_Working data_:
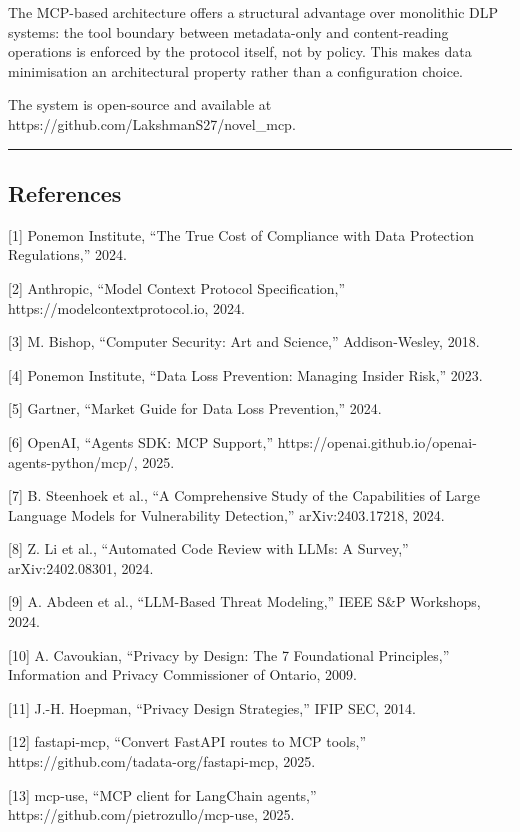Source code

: \documentclass[
]{article}
\begin{document}
The MCP-based architecture offers a structural advantage over monolithic
DLP systems: the tool boundary between metadata-only and content-reading
operations is enforced by the protocol itself, not by policy. This makes
data minimisation an architectural property rather than a configuration
choice.

The system is open-source and available at
https://github.com/LakshmanS27/novel\_mcp.

\begin{center}\rule{0.5\linewidth}{0.5pt}\end{center}

\subsection{References}\label{references}

{[}1{]} Ponemon Institute, ``The True Cost of Compliance with Data
Protection Regulations,'' 2024.

{[}2{]} Anthropic, ``Model Context Protocol Specification,''
https://modelcontextprotocol.io, 2024.

{[}3{]} M. Bishop, ``Computer Security: Art and Science,''
Addison-Wesley, 2018.

{[}4{]} Ponemon Institute, ``Data Loss Prevention: Managing Insider
Risk,'' 2023.

{[}5{]} Gartner, ``Market Guide for Data Loss Prevention,'' 2024.

{[}6{]} OpenAI, ``Agents SDK: MCP Support,''
https://openai.github.io/openai-agents-python/mcp/, 2025.

{[}7{]} B. Steenhoek et al., ``A Comprehensive Study of the Capabilities
of Large Language Models for Vulnerability Detection,''
arXiv:2403.17218, 2024.

{[}8{]} Z. Li et al., ``Automated Code Review with LLMs: A Survey,''
arXiv:2402.08301, 2024.

{[}9{]} A. Abdeen et al., ``LLM-Based Threat Modeling,'' IEEE S\&P
Workshops, 2024.

{[}10{]} A. Cavoukian, ``Privacy by Design: The 7 Foundational
Principles,'' Information and Privacy Commissioner of Ontario, 2009.

{[}11{]} J.-H. Hoepman, ``Privacy Design Strategies,'' IFIP SEC, 2014.

{[}12{]} fastapi-mcp, ``Convert FastAPI routes to MCP tools,''
https://github.com/tadata-org/fastapi-mcp, 2025.

{[}13{]} mcp-use, ``MCP client for LangChain agents,''
https://github.com/pietrozullo/mcp-use, 2025.
\end{document}
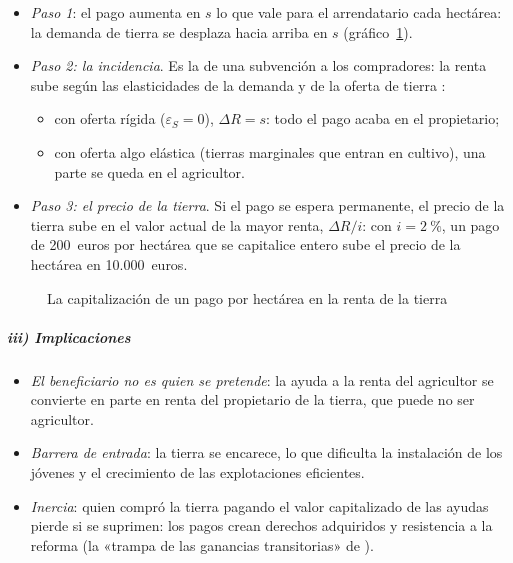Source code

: \documentclass[11pt]{article}
\begin{document}
\begin{itemize}
\item \emph{Paso 1}: el pago aumenta en $s$ lo que vale para el arrendatario cada hectárea: la demanda de tierra se desplaza hacia arriba en $s$ (gráfico~\ref{fig:capitalizacion}).
\item \emph{Paso 2: la incidencia}. Es la de una subvención a los compradores: la renta sube según las elasticidades de la demanda y de la oferta de tierra\nocite{Kirwan2009Incidence} :
  \begin{itemize}
  \item con oferta rígida ($\varepsilon_S=0$), $\Delta R=s$: todo el pago acaba en el propietario;
  \item con oferta algo elástica (tierras marginales que entran en cultivo), una parte se queda en el agricultor.
  \end{itemize}
\item \emph{Paso 3: el precio de la tierra}. Si el pago se espera permanente, el precio de la tierra sube en el valor actual de la mayor renta, $\Delta R/i$: con $i=2~\%$, un pago de 200~euros por hectárea que se capitalice entero sube el precio de la hectárea en 10.000~euros.
\end{itemize}

\begin{figure}[H]
\centering
\caption{La capitalización de un pago por hectárea en la renta de la tierra}\label{fig:capitalizacion}
\end{figure}

\subparagraph{iii) Implicaciones}

\begin{itemize}
\item \emph{El beneficiario no es quien se pretende}: la ayuda a la renta del agricultor se convierte en parte en renta del propietario de la tierra, que puede no ser agricultor.
\item \emph{Barrera de entrada}: la tierra se encarece, lo que dificulta la instalación de los jóvenes y el crecimiento de las explotaciones eficientes.
\item \emph{Inercia}: quien compró la tierra pagando el valor capitalizado de las ayudas pierde si se suprimen: los pagos crean derechos adquiridos y resistencia a la reforma (la «trampa de las ganancias transitorias» de )\nocite{Tullock1975Transitional}.
\end{itemize}
\end{document}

_Exercise directions_:
Each line that includes the string "Privacy" should be copied from the data.

_Task solution_:
{[}10{]} A. Cavoukian, ``Privacy by Design: The 7 Foundational
Principles,'' Information and Privacy Commissioner of Ontario, 2009.
{[}11{]} J.-H. Hoepman, ``Privacy Design Strategies,'' IFIP SEC, 2014.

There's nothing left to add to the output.